Jurgen Klopp underpinned Tottenham’s counter-attacking potency and Mourinho’s resurgence in the build-up to the game: “Tottenham, when they have the ball they show that they have the quality of the very top teams. They also defend like one and have, at the moment, the best counter attacking movements out there. They only need two or three passes to be on one-on-one with the (opposition) goalkeeper.
“In the end it is all about getting the results and that is the best skill of José because in the decisive moments he is not bothered about style, it is just about the result and that makes him the most successful manager around at the moment.”

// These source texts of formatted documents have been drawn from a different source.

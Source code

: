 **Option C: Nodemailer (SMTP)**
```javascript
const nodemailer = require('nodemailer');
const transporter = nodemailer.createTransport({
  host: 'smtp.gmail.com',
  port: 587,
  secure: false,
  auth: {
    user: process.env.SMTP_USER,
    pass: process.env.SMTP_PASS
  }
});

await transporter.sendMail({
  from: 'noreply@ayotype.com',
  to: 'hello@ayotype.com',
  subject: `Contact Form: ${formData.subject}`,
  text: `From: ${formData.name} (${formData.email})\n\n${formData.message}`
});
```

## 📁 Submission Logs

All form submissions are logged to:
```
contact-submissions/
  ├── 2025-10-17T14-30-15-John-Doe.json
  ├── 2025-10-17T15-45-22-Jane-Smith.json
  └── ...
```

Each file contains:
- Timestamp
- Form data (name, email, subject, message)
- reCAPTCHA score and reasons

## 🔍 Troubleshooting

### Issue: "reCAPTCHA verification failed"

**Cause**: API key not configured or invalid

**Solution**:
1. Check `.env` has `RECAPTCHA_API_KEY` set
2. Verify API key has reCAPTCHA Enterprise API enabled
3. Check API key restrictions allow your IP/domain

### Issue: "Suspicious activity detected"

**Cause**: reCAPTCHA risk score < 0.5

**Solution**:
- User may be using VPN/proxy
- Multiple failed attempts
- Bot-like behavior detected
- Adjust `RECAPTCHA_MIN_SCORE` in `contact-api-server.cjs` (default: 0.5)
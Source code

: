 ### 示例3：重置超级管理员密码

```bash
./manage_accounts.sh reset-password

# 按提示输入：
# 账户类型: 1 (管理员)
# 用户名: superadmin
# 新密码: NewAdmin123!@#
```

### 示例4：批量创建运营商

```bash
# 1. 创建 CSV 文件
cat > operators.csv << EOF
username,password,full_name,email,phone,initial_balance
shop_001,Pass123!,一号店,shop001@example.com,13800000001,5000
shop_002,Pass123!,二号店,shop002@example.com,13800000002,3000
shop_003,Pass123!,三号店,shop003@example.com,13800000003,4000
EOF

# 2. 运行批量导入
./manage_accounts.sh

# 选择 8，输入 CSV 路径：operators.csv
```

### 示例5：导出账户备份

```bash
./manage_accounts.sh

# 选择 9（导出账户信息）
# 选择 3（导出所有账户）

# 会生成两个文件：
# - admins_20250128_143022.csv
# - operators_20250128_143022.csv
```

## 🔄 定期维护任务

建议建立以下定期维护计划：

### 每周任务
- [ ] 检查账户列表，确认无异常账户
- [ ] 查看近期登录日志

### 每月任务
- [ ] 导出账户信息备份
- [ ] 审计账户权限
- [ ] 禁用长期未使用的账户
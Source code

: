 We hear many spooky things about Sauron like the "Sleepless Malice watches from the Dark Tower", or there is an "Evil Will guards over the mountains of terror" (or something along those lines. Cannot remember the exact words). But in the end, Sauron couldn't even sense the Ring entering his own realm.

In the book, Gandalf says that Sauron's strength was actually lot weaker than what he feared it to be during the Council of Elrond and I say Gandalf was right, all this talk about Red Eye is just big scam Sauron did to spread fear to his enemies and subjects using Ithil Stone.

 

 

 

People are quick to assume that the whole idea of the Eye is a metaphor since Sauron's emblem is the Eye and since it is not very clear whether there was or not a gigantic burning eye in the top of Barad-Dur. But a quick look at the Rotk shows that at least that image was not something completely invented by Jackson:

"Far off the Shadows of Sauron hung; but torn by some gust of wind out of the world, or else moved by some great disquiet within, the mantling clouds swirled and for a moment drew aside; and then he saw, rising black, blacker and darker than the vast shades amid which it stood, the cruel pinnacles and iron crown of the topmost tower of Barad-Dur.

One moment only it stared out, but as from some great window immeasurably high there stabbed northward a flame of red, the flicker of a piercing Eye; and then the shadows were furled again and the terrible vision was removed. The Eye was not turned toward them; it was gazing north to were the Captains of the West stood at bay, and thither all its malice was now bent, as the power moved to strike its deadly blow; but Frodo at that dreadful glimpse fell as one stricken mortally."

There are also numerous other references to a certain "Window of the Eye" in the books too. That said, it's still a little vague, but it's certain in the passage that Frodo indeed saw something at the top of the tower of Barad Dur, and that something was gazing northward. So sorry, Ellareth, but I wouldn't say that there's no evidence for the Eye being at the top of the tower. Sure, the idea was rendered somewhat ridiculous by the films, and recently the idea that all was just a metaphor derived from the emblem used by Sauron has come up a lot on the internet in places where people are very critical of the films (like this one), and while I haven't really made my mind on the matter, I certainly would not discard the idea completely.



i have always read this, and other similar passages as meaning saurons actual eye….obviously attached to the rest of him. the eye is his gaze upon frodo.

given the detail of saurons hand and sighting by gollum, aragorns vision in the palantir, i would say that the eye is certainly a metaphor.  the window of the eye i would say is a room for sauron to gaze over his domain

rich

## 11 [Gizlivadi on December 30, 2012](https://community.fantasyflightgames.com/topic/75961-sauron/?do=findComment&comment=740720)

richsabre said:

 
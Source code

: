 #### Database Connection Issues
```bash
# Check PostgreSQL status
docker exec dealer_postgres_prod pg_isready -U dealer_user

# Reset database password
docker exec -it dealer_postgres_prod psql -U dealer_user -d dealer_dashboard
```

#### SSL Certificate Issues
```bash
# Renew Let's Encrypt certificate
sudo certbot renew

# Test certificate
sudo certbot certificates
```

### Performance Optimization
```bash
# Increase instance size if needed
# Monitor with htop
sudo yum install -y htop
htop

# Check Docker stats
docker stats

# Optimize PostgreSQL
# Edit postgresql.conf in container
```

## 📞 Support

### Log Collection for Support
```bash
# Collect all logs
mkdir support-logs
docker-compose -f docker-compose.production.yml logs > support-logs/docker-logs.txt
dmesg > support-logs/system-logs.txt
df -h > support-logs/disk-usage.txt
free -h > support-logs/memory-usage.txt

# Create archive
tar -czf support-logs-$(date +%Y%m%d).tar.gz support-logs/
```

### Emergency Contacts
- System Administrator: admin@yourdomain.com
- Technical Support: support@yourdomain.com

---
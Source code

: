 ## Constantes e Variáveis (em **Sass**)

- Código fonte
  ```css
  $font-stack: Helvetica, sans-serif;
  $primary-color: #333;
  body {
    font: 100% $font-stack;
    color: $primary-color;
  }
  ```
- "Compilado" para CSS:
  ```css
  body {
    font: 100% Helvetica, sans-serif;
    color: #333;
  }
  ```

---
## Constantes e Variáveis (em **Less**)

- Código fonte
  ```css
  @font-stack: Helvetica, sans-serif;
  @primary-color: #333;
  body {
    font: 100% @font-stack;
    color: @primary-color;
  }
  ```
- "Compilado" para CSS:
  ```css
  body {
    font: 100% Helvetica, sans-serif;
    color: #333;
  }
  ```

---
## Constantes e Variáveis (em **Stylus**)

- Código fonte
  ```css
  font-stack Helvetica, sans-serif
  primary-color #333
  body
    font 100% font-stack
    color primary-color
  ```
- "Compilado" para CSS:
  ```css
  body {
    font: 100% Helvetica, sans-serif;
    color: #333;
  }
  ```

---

And the most irreverent too.
Jurgen Klopp and Liverpool will be without Virgil van Dijk, James Milner, Diogo Jota, Joe Gomez, Xherdan Shaqiri, Thiago Alcantara, Kostas Tsimikas, while Naby Keita and Joel Matip are doubtful to feature. Mourinho doesn’t care. If Jurgen Klopp was at sea, floundering on the touchline, shorn of options, Mourinho would be the kind of manager who, instead of throwing a buoy would cheekily give his opponent a mental high-five.
It has taken ten years for Jose Mourinho to find that sparkle in his eyes again, one at the onset of a new romance. He would resort to all the means necessary to make sure that all the cameras are on him.